• Task: Restate word for word the opening line of the data below and every line after it until the line with "singoli nodi e", that line too, but not the pictures.

Records from a data collection
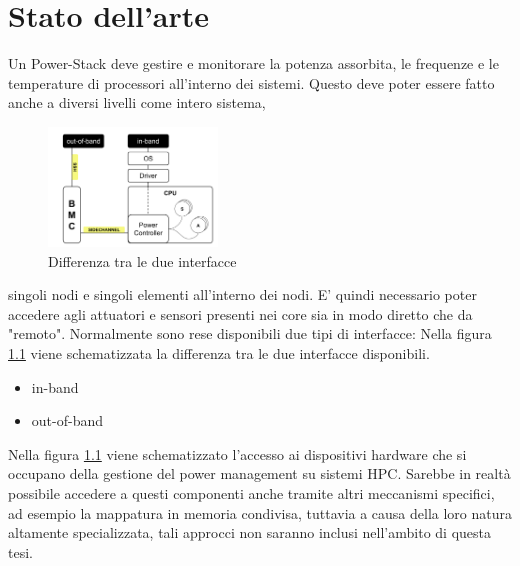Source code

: 
\chapter{Stato dell'arte}
Un Power-Stack deve gestire e monitorare la potenza assorbita, le frequenze e le temperature di processori all'interno dei sistemi. Questo deve poter essere fatto anche a diversi livelli come intero sistema,
\setlength{\intextsep}{1pt} %
\begin{figure}
    \includegraphics[width=0.4\textwidth]{img/SoA.png}
    \centering
    \caption{Differenza tra le due interfacce} 
    \label{fig:SoAinoutband}
\end{figure}
singoli nodi e singoli elementi all'interno dei nodi. E' quindi necessario poter accedere agli attuatori e sensori presenti nei core sia in modo diretto che da "remoto". Normalmente sono rese disponibili due tipi di interfacce:
Nella figura \ref{fig:SoAinoutband} viene schematizzata la differenza tra le due interfacce disponibili. 
\begin{itemize}
    \item in-band
    \item out-of-band
\end{itemize}
Nella figura \ref{fig:SoAinoutband} viene schematizzato l'accesso ai dispositivi hardware che si occupano della gestione del power management su sistemi HPC. Sarebbe in realtà possibile accedere a questi componenti anche tramite altri meccanismi specifici, ad esempio la mappatura in memoria condivisa, tuttavia a causa della loro natura altamente specializzata, tali approcci non saranno inclusi nell'ambito di questa tesi.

• Task output:
Source code

: 
\chapter{Stato dell'arte}
Un Power-Stack deve gestire e monitorare la potenza assorbita, le frequenze e le temperature di processori all'interno dei sistemi. Questo deve poter essere fatto anche a diversi livelli come intero sistema,
\setlength{\intextsep}{1pt} %
\begin{figure}
    \includegraphics[width=0.4\textwidth]{img/SoA.png}
    \centering
    \caption{Differenza tra le due interfacce} 
    \label{fig:SoAinoutband}
\end{figure}
singoli nodi e singoli elementi all'interno dei nodi. E' quindi necessario poter accedere agli attuatori e sensori presenti nei core sia in modo diretto che da "remoto". Normalmente sono rese disponibili due tipi di interfacce:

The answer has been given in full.